The book itself is a thorough and by-the-numbers tour through the Tintin oeuvre. From the barely formed “Tintin in the Land of the Soviets” all the way through the unfinished “Tintin and Alpha Art,” Farr delves into the history of each volume, starting with the general facts and then winding his way down into the more niggling details and artistic decisions.
The central reason for reading this book is the wealth of photos, preliminary drawings and reference material that line the pages, showing how Herge and his studio got from here to there. One wonders if the Herge foundations sends a generous check to the folks at National Geographic after seeing the few samples from the Tintin swipe file included here.

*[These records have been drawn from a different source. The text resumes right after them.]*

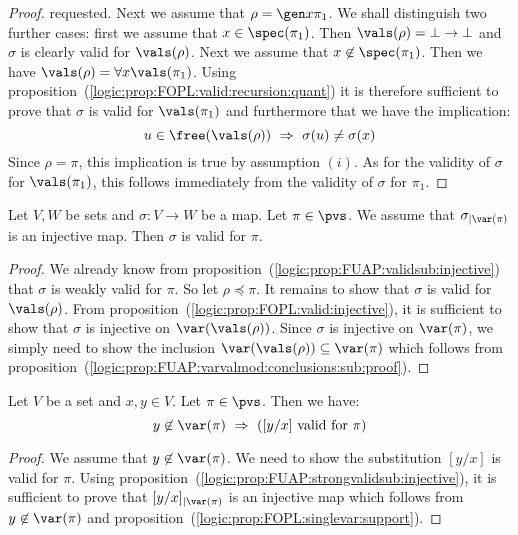 \begin{proof}
requested. Next we assume that $\rho=\gen x\pi_{1}$. We shall
distinguish two further cases: first we assume that
$x\in\spec(\pi_{1})$. Then $\vals(\rho)=\bot\to\bot$ and $\sigma$ is
clearly valid for $\vals(\rho)$. Next we assume that
$x\not\in\spec(\pi_{1})$. Then we have $\vals(\rho)=\forall
x\vals(\pi_{1})$. Using
proposition~(\ref{logic:prop:FOPL:valid:recursion:quant}) it is
therefore sufficient to prove that $\sigma$ is valid for
$\vals(\pi_{1})$ and furthermore that we have the implication:
    \[
    u\in\free(\vals(\rho))\ \Rightarrow\ \sigma(u)\neq\sigma(x)
    \]
Since $\rho=\pi$, this implication is true by assumption $(i)$. As
for the validity of $\sigma$ for $\vals(\pi_{1})$, this follows
immediately from the validity of $\sigma$ for $\pi_{1}$.
\end{proof}


\begin{prop}\label{logic:prop:FUAP:strongvalidsub:injective}
Let $V, W$ be sets and $\sigma:V\to W$ be a map. Let $\pi\in\pvs$.
We assume that $\sigma_{|\var(\pi)}$ is an injective map. Then
$\sigma$ is valid for $\pi$.
\end{prop}
\begin{proof}
We already know from
proposition~(\ref{logic:prop:FUAP:validsub:injective}) that $\sigma$
is weakly valid for $\pi$. So let $\rho\preceq\pi$. It remains to
show that $\sigma$ is valid for $\vals(\rho)$. From
proposition~(\ref{logic:prop:FOPL:valid:injective}), it is
sufficient to show that $\sigma$ is injective on
$\var(\vals(\rho))$. Since $\sigma$ is injective on $\var(\pi)$, we
simply need to show the inclusion
$\var(\vals(\rho))\subseteq\var(\pi)$ which follows from
proposition~(\ref{logic:prop:FUAP:varvalmod:conclusions:sub:proof}).
\end{proof}

\begin{prop}\label{logic:prop:FUAP:strongvalidsub:singlevar}
Let $V$ be a set and $x,y\in V$. Let $\pi\in\pvs$. Then we have:
    \[
    y\not\in\var(\pi)\ \Rightarrow\ (\mbox{$[y/x]$ valid for
    $\pi$})
    \]
\end{prop}
\begin{proof}
We assume that $y\not\in\var(\pi)$. We need to show the substitution
$[y/x]$ is valid for $\pi$. Using
proposition~(\ref{logic:prop:FUAP:strongvalidsub:injective}), it is
sufficient to prove that $[y/x]_{|\var(\pi)}$ is an injective map
which follows from $y\not\in\var(\pi)$ and
proposition~(\ref{logic:prop:FOPL:singlevar:support}).
\end{proof}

In addition, Farr reveals the real-life influences that inspired characters or certain incidents in the books. For a clueless American like myself, many of these facts were revelatory. I was completely unaware, for example, of the anti-fascist subtext that ran through what I took to be the simple boy’ adventure of “King Ottokar’s Scepter.” Not that such a discovery leads me to completely re-evaluate the book, mind you, but it did make me run downstairs and reread the darn thing to see what else I missed.

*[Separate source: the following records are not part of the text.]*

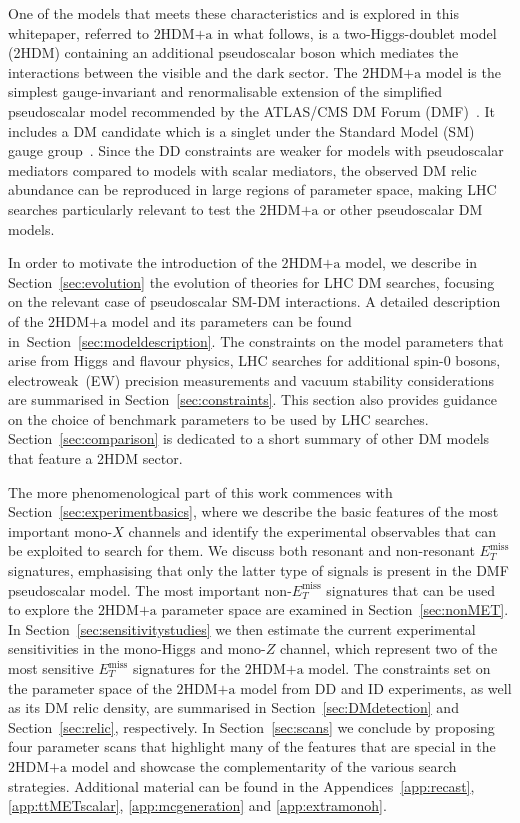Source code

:\documentclass[a4paper, 11pt,notoc]{article}
\newcommand{\MET}{\ensuremath{E_T^\mathrm{miss}}\xspace}
\newcommand{\hdma}{\ensuremath{\textrm{2HDM+a}}\xspace}
\begin{document}
One of the models that meets these characteristics and is explored in this whitepaper,  referred to \hdma in what follows,  is a two-Higgs-doublet model (2HDM) containing an additional pseudoscalar boson which mediates the interactions between the visible and the dark sector.  The \hdma model is the simplest gauge-invariant and renormalisable extension of the  simplified pseudoscalar model recommended by the ATLAS/CMS DM Forum (DMF)~\cite{Abercrombie:2015wmb}. It includes a  DM candidate which is a singlet under the Standard Model (SM) gauge group~\cite{Ipek:2014gua,No:2015xqa,Goncalves:2016iyg,Bauer:2017ota,Tunney:2017yfp}.  Since the DD constraints are weaker for models with pseudoscalar mediators compared to models with scalar mediators, the observed DM relic abundance can be reproduced in large regions of parameter space, making LHC searches particularly relevant to test the \hdma or other pseudoscalar DM models.

In order to motivate the introduction of the \hdma model, we describe in Section~\ref{sec:evolution} the evolution of theories for LHC DM searches, focusing on the relevant case of pseudoscalar SM-DM interactions. A detailed description of the \hdma model and its parameters can be found in~Section~\ref{sec:modeldescription}. The constraints on the model parameters that arise from Higgs and flavour physics, LHC searches for additional spin-0 bosons, electroweak~(EW) precision measurements and vacuum stability considerations are summarised in Section~\ref{sec:constraints}. This section also provides guidance on the choice of benchmark parameters to be used by LHC searches. Section~\ref{sec:comparison} is dedicated to a short summary of other DM models that feature a 2HDM sector. 

The more phenomenological part of this work commences with Section~\ref{sec:experimentbasics}, where we describe the basic features of the most important mono-$X$ channels and identify the experimental observables that can be exploited to search for them. We discuss both resonant and non-resonant $\MET$ signatures, emphasising that only the latter type of signals is present in the DMF pseudoscalar model. The most important non-$\MET$ signatures that can be used to explore the \hdma parameter space  are examined in Section~\ref{sec:nonMET}. In Section~\ref{sec:sensitivitystudies} we then estimate the current experimental sensitivities  in the mono-Higgs and mono-$Z$ channel, which represent two of the most sensitive $\MET$ signatures for the \hdma model. The constraints  set on the parameter space of the \hdma model from DD and ID experiments, as well as its DM relic density, are summarised in Section~\ref{sec:DMdetection} and Section~\ref{sec:relic}, respectively. In Section~\ref{sec:scans} we conclude by proposing four parameter scans that highlight many of the features that are special in the \hdma model and showcase the complementarity of the various search strategies.  Additional material can be found in the Appendices~\ref{app:recast}, \ref{app:ttMETscalar}, \ref{app:mcgeneration} and \ref{app:extramonoh}.
\end{document}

If there’s a serious flaw to the book, it’s that it seems to bog down far too much in the minutia and doesn’t give us enough of a general picture. To put it a bit more eloquently, he puts the trees under such a powerful microscope that this reader started to wonder if there was any forest around. I’m not sure, for example, that I need a four-page inventory of every single difference between the original 1943 color edition of “The Black Island” and the overhauled 1966 version. Do I really care, ultimately, that Dr. Mueller’s tie is altered into a waistcoat? Or that one of the Scotsmen the intrepid reporter comes across carries a crook in one version and an umbrella in the next?
What’s especially maddening is that at the end of the chapter Farr exclaims that the ‘66 version is far inferior to its predecessor, yet he has given us no definitive reason to think so; he has merely compiled a list of superficial differences. A tighter focus on the aesthetic merits of the two books and some more thought-out opinions might have made for a more compelling argument.
Ok, I lied. There’s another big problem with this book; namely that Farr feels the perverse need to quote verbatim dialogue from the books at length and often. I confess to being completely flummoxed by this desire. I mean, I’ve already got all the books (not bragging, just saying). I know the various plots and dialogue, as, I imagine, most people who pick up this book will. If I’m confused about a particular passage or quote Farr alludes to, I can always pull out the original work in question. I don’t need to have the entire comic sequence laid out to me in prose. I want to forgive this constant urge of Farr’s, but the cynic in me suggests it’s padding designed to up the page count and nothing more.
Still, for those Tintin fans not already intimately familiar with all of the details, “The Complete Companion” does a decent job of living up to its title. To the die hard Herge scholars, the book probably comes off as old hat, though even they might get a kick at some of the reproduced materials on display here. And it’s not as though there are that many Tintin reference books available in English and on this side of the Atlantic. So let’s congratulate Farr for filling this niche so nicely.